Saturday, May 28, 2016

Day 6: Lorca to Villamajor Monjardin

I passed through the Medieval towns of Villatuerte, Estella, and Irache. Everything is so old. Like really old. Narrow streets and fortified churches. All of these towns were fought for by Moors, Basque, Spanish, and French. It's all a bit claustrophobic for me and a hurry through to get to the countryside.

Fortified church in Estella 

Blacksmith shop door, Estella.


Cloister of Irache Monastery.

This walk has reinforced my desire to travel by foot through the rural landscape. As interesting as the middle ages are historically, I much prefer the reading of the landscape much more. Miles of olive, olive, and fig orchards attest to the loving care of farmers for thousands of years. I saw olive trees that are hundreds of years old, still bearing, still growing. Vineyards with grape trunks three feet around form massive latticework across the terraced hills.

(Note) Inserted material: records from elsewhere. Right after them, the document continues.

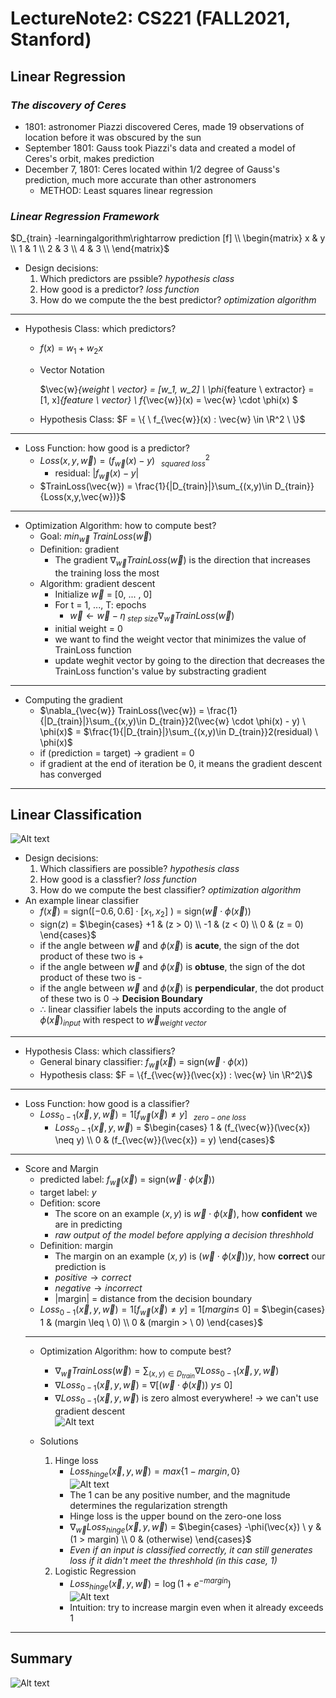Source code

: # LectureNote2: CS221 (FALL2021, Stanford)

## Linear Regression

### *The discovery of Ceres*
- 1801: astronomer Piazzi discovered Ceres, made 19 observations of location before it was obscured by the sun
- September 1801: Gauss took Piazzi's data and created a model of Ceres's orbit, makes prediction
- December 7, 1801: Ceres located within 1/2 degree of Gauss's prediction, much more accurate than other astronomers
  - METHOD: Least squares linear regression

### *Linear Regression Framework*
$D_{train} -learningalgorithm\rightarrow prediction [f] \\
\begin{matrix}
x & y \\
1 & 1 \\
2 & 3 \\
4 & 3 \\
\end{matrix}$ 

- Design decisions:
  1. Which predictors are pssible? *hypothesis class*
  2. How good is a predictor? *loss function*
  3. How do we compute the the best predictor? *optimization algorithm*
---
- Hypothesis Class: which predictors?
  - $f(x) = w_1+ w_2x$
  - Vector Notation
  
    $\vec{w}_{weight \ vector} = [w_1, w_2] \\
    \phi_{feature \ extractor} = [1, x]_{feature \ vector} \\
    f_{\vec{w}}(x) = \vec{w} \cdot \phi(x)
    $  
  - Hypothesis Class: $F = \{ \ f_{\vec{w}}(x) : \vec{w} \in \R^2 \ \}$
---
- Loss Function: how good is a predictor?
  - $Loss(x, y, \vec{w}) = (f_{\vec{w}}(x) - y)^2_{ \ \ \ squared \ loss}$
    - residual: $|f_{\vec{w}}(x) - y|$
  - $TrainLoss(\vec{w}) = \frac{1}{|D_{train}|}\sum_{(x,y)\in D_{train}}{Loss(x,y,\vec{w})}$
---
- Optimization Algorithm: how to compute best?
  - Goal: $min_{\vec{w}} \ TrainLoss(\vec{w})$
  - Definition: gradient
    - The gradient $\nabla_{\vec{w}} TrainLoss(\vec{w})$ is the direction that increases the training loss the most
  - Algorithm: gradient descent
    - Initialize $\vec{w}$ = [0, ... , 0]
    - For t = 1, ..., T: epochs
      - $\vec{w} \leftarrow \vec{w} - \eta_{ \ step \ size} \nabla_{\vec{w}} TrainLoss(\vec{w})$
    - initial weight = 0
    - we want to find the weight vector that minimizes the value of TrainLoss function
    - update weghit vector by going to the direction that decreases the TrainLoss function's value by substracting gradient
---
- Computing the gradient
  - $\nabla_{\vec{w}} TrainLoss(\vec{w}) = \frac{1}{|D_{train}|}\sum_{(x,y)\in D_{train}}2(\vec{w} \cdot \phi(x) - y) \ \phi(x)$ = $\frac{1}{|D_{train}|}\sum_{(x,y)\in D_{train}}2(residual) \ \phi(x)$
  - if (prediction = target) $\rightarrow$ gradient = 0
  - if gradient at the end of iteration be 0, it means the gradient descent has converged
---

## Linear Classification
![Alt text](image-1.png)
- Design decisions:
  1. Which classifiers are possible? *hypothesis class*
  2. How good is a classfier? *loss function*
  3. How do we compute the best classifier? *optimization algorithm*
- An example linear classifier
  - $f(\vec{x})$ = sign$([-0.6, 0.6] \cdot [x_1, x_2] \ )$ = sign($\vec{w} \cdot \phi(\vec{x})$)
  - sign($z$) = $\begin{cases} 
    +1 &  (z > 0) \\
    -1 &  (z < 0) \\
    0 &  (z = 0)
  \end{cases}$
  - if the angle between $\vec{w}$ and $\phi(\vec{x})$ is **acute**, the sign of the dot product of these two is +
  - if the angle between $\vec{w}$ and $\phi(\vec{x})$ is **obtuse**, the sign of the dot product of these two is -
  - if the angle between $\vec{w}$ and $\phi(\vec{x})$ is **perpendicular**, the dot product of these two is 0 $\rightarrow$ **Decision Boundary**
  - $\therefore$ linear classifier labels the inputs according to the angle of $\phi(\vec{x})_{input}$ with respect to $\vec{w}_{weight \ vector}$
---
- Hypothesis Class: which classifiers?
  - General binary classifier: $f_{\vec{w}}(\vec{x})$ = sign($\vec{w} \cdot \phi(x)$)
  - Hypothesis class: $F = \{f_{\vec{w}}(\vec{x}) : \vec{w} \in \R^2\}$
---
- Loss Function: how good is a classifier?
  - $Loss_{0-1}(\vec{x}, y, \vec{w}) = 1[f_{\vec{w}}(\vec{x}) \neq y]_{ \ \ \ zero-one \ loss}$
    - $Loss_{0-1}(\vec{x}, y, \vec{w})$ = $\begin{cases} 
    1 &  (f_{\vec{w}}(\vec{x}) \neq y) \\
    0 &  (f_{\vec{w}}(\vec{x}) = y) 
  \end{cases}$

---
- Score and Margin
  - predicted label: $f_{\vec{w}}(\vec{x})$ = sign($\vec{w} \cdot \phi(\vec{x})$)
  - target label: $y$
  - Defition: score
    - The score on an example ($x, y$) is $\vec{w} \cdot \phi(\vec{x})$, how **confident** we are in predicting
    - *raw output of the model before applying a decision threshhold*
  - Definition: margin
    - The margin on an example ($x, y$) is $(\vec{w} \cdot \phi(\vec{x}))y$, how **correct** our prediction is
    - $positive \rightarrow correct$
    - $negative \rightarrow incorrect$
    - |margin| = distance from the decision boundary
  - $Loss_{0-1}(\vec{x}, y, \vec{w}) = 1[f_{\vec{w}}(\vec{x}) \neq y]$ = $1[margin \leq \ 0]$ = $\begin{cases} 
    1 &  (margin \leq \ 0) \\
    0 &  (margin > \ 0) 
  \end{cases}$
  ---
  - Optimization Algorithm: how to compute best?
    - $\nabla_{\vec{w}} TrainLoss(\vec{w}) = \sum_{(x,y)\in D_{train}} \nabla Loss_{0-1}(\vec{x}, y, \vec{w})$
    - $\nabla Loss_{0-1}(\vec{x}, y, \vec{w})$ = $\nabla [(\vec{w} \cdot \phi(\vec{x})) \ y \leq \ 0]$
    - $\nabla Loss_{0-1}(\vec{x}, y, \vec{w})$ is zero almost everywhere! $\rightarrow$ we can't use gradient descent<br>
    ![Alt text](image.png)

  - Solutions
    1. Hinge loss
       - $Loss_{hinge}(\vec{x}, y, \vec{w}) = max\{1 - margin, 0\}$ <br>
       ![Alt text](image-2.png)
       - The 1 can be any positive number, and the magnitude determines the regularization strength
       - Hinge loss is the upper bound on the zero-one loss
       - $\nabla_{\vec{w}} Loss_{hinge}(\vec{x}, y, \vec{w})$ = $\begin{cases} 
    -\phi(\vec{x}) \ y &  (1 > margin) \\
    0 &  (otherwise) 
  \end{cases}$
       - *Even if an input is classified correctly, it can still generates loss if it didn't meet the threshhold (in this case, 1)*
    1. Logistic Regression
       - $Loss_{hinge}(\vec{x}, y, \vec{w}) = \log(1 + e^{-margin})$<br>
       ![Alt text](image-3.png)
       - Intuition: try to increase margin even when it already exceeds 1   
---
## Summary
![Alt text](image-4.png)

A terraced hill landscape with grape, wheat, olive, almond.
Donkeys graze inside a small holders farm fence.
The green hills of Basque Country are far behind me now as the climate becomes more like the tablelands of the Mediterranean plateaus of central Spain. By noon the sun is intense and I am getting grumpy. I don't handle hot weather very well. Neither, it seems, do my Camino mares, now far apart along miles of dusty trail. A castle on a hill points us to our destination for the at Villamajor Monjardin.

The castle at the top of the hill marks my destination below.
The Moorish Well
In view of the castle, the Camino winds through wheat fields, up and up, past an ancient well built by Moors. The town atop the rise is beautiful and all if the same pinkish orange stone. I collapse in a shady picnic area on a hot street, buy some cheese and salami from a small store, rest, then check into the local albergue. Cold shower time!